Task to carry out. Below are the entries. Transcribe exactly the lines from the one with "ténèbres jusqu’à maintenant." through the one with "parce que vous avez vaincu le malin.", ends included, and leave out all others.

**** Exercise data

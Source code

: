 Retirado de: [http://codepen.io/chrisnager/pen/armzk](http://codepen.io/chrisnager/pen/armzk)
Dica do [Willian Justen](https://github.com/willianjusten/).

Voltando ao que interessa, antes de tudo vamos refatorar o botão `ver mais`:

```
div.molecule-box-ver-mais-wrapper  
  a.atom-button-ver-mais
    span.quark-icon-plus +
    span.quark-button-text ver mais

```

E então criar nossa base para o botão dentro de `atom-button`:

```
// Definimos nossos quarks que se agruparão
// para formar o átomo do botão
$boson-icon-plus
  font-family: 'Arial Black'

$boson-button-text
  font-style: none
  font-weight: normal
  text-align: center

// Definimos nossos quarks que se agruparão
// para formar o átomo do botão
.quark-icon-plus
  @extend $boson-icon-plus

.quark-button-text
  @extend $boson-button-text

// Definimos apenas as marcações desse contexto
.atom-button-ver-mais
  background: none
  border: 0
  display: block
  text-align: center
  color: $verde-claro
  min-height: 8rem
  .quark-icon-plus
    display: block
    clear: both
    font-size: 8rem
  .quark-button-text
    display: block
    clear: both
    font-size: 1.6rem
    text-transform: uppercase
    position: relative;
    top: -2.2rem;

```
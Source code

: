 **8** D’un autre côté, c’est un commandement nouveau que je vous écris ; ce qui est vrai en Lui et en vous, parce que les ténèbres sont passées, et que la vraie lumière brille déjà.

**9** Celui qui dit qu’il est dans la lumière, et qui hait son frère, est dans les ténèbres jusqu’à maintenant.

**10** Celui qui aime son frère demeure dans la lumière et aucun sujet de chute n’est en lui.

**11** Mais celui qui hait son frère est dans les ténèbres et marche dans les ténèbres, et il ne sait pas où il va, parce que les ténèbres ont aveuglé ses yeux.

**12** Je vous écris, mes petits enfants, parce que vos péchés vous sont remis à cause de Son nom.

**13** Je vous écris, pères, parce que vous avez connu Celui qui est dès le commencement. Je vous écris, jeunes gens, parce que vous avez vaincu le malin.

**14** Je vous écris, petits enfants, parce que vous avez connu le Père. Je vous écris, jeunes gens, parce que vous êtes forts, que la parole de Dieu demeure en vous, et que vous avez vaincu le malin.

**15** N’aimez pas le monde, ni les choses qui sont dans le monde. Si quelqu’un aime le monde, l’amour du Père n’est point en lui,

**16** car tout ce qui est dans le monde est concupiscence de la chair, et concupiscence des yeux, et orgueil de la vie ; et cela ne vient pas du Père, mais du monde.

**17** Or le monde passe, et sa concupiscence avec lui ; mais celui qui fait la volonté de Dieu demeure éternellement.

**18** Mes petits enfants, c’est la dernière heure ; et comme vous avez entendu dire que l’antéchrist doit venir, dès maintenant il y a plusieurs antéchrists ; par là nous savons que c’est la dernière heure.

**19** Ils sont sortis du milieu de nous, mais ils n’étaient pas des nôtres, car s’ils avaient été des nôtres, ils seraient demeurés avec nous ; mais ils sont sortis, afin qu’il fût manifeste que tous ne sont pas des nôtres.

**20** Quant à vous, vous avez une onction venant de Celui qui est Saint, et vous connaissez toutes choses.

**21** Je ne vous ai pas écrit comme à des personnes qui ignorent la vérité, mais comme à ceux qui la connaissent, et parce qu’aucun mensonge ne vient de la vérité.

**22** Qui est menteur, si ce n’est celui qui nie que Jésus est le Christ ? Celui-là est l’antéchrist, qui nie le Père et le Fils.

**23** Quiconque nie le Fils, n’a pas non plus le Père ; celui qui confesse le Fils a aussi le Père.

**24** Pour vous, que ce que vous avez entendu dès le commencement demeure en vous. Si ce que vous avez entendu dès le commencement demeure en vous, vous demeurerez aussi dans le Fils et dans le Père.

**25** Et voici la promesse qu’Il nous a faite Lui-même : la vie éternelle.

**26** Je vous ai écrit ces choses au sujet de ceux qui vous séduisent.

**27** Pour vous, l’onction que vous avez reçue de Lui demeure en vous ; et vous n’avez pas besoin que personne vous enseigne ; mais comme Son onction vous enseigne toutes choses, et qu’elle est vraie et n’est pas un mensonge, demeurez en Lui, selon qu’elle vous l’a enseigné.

********
**** Exercise data

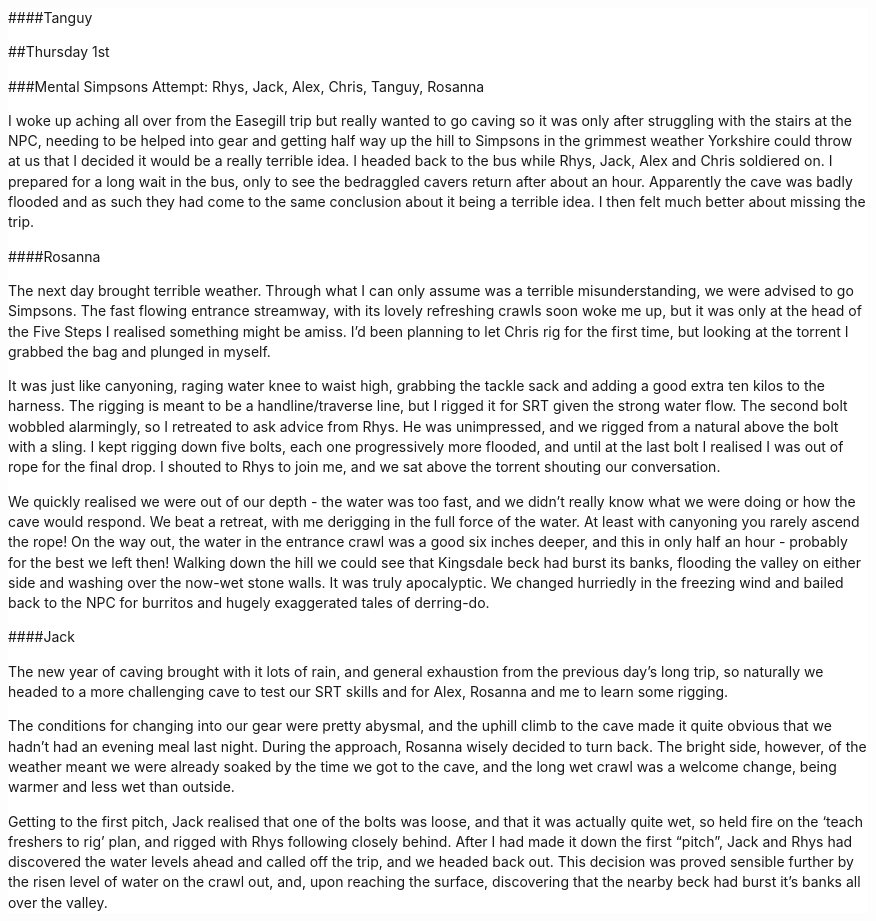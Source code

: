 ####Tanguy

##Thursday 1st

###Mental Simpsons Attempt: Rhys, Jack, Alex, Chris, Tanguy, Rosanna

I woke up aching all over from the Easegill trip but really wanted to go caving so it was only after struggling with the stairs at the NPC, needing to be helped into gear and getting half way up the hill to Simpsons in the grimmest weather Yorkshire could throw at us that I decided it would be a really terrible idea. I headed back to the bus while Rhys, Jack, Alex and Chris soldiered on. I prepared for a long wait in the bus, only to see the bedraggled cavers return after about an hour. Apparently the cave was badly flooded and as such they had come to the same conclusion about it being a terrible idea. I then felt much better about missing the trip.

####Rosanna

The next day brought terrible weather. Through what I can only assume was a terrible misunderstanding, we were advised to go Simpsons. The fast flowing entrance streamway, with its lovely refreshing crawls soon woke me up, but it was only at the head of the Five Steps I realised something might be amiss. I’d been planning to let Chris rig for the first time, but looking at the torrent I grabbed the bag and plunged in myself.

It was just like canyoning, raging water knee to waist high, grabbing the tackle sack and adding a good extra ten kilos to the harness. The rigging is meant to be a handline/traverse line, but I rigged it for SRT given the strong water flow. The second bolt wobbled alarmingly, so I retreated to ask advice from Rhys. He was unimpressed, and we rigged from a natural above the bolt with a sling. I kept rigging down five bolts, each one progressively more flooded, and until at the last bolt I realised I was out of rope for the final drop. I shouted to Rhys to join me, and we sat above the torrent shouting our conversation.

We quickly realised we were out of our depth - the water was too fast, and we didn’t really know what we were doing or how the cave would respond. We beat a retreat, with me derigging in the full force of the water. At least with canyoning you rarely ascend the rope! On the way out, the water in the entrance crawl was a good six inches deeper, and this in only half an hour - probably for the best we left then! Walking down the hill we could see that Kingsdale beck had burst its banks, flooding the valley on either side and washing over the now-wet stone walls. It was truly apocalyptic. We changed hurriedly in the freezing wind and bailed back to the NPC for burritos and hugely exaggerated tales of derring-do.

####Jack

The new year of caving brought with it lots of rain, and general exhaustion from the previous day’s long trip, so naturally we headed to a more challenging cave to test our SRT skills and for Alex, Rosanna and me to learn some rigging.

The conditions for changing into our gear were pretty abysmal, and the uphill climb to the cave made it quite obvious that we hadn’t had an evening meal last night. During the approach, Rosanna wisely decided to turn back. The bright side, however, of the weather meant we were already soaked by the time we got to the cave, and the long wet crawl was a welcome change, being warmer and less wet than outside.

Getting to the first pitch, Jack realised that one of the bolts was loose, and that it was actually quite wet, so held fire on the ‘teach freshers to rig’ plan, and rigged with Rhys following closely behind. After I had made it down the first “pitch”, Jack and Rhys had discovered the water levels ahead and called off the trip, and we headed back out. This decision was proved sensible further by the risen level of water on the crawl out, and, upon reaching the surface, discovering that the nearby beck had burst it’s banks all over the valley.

********

Exercise solution.
**9** Celui qui dit qu’il est dans la lumière, et qui hait son frère, est dans les ténèbres jusqu’à maintenant.

**10** Celui qui aime son frère demeure dans la lumière et aucun sujet de chute n’est en lui.

**11** Mais celui qui hait son frère est dans les ténèbres et marche dans les ténèbres, et il ne sait pas où il va, parce que les ténèbres ont aveuglé ses yeux.

**12** Je vous écris, mes petits enfants, parce que vos péchés vous sont remis à cause de Son nom.

**13** Je vous écris, pères, parce que vous avez connu Celui qui est dès le commencement. Je vous écris, jeunes gens, parce que vous avez vaincu le malin.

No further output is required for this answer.